• _Exercise details_
Should a line below contain the word "dates", report it.
════════════════════
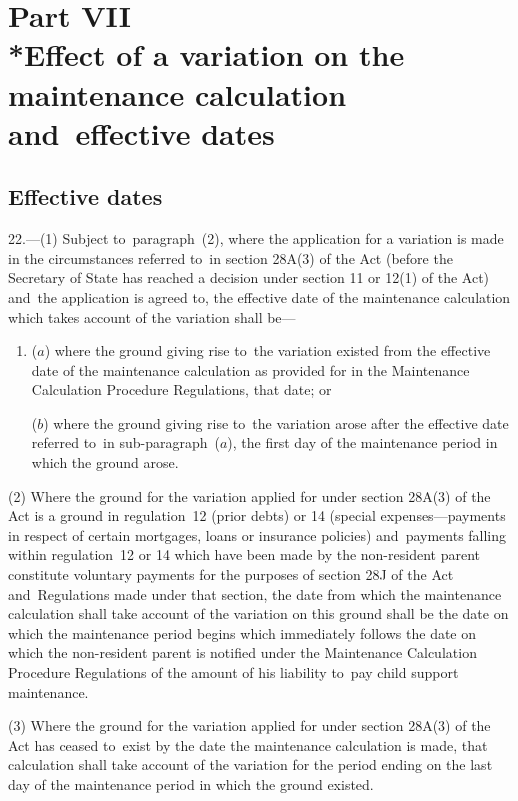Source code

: \documentclass[12pt,a4paper]{article}
\begin{document}
\section[Part VII --- Effect of a variation on the maintenance calculation and~effective dates]{Part VII\\*Effect of a variation on the maintenance calculation and~effective dates}

\renewcommand\parthead{--- Part VII}

\subsection[22. Effective dates]{Effective dates}

22.---(1)  Subject to~paragraph~(2), where the application for a variation is made in the circumstances referred to~in section 28A(3) of the Act (before the Secretary of State has reached a decision under section 11 or 12(1) of the Act) and~the application is agreed to, the effective date of the maintenance calculation which takes account of the variation shall be—
\begin{enumerate}\item[]
($a$) where the ground giving rise to~the variation existed from the effective date of the maintenance calculation as provided for in the Maintenance Calculation Procedure Regulations, that date; or

($b$) where the ground giving rise to~the variation arose after the effective date referred to~in sub-paragraph~($a$), the first day of the maintenance period in which the ground arose.
\end{enumerate}

(2) Where the ground for the variation applied for under section 28A(3) of the Act is a ground in regulation~12 (prior debts) or 14 (special expenses—payments in respect of certain mortgages, loans or insurance policies) and~payments falling within regulation~12 or 14 which have been made by the non-resident parent constitute voluntary payments for the purposes of section 28J of the Act and~Regulations made under that section, the date from which the maintenance calculation shall take account of the variation on this ground shall be the date on which the maintenance period begins which immediately follows the date on which the non-resident parent is notified under the Maintenance Calculation Procedure Regulations of the amount of his liability to~pay child support maintenance.

(3) Where the ground for the variation applied for under section 28A(3) of the Act has ceased to~exist by the date the maintenance calculation is made, that calculation shall take account of the variation for the period ending on the last day of the maintenance period in which the ground existed.
\end{document}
════════════════════
• _Answer to this task_
\section[Part VII --- Effect of a variation on the maintenance calculation and~effective dates]{Part VII\\*Effect of a variation on the maintenance calculation and~effective dates}
\subsection[22. Effective dates]{Effective dates}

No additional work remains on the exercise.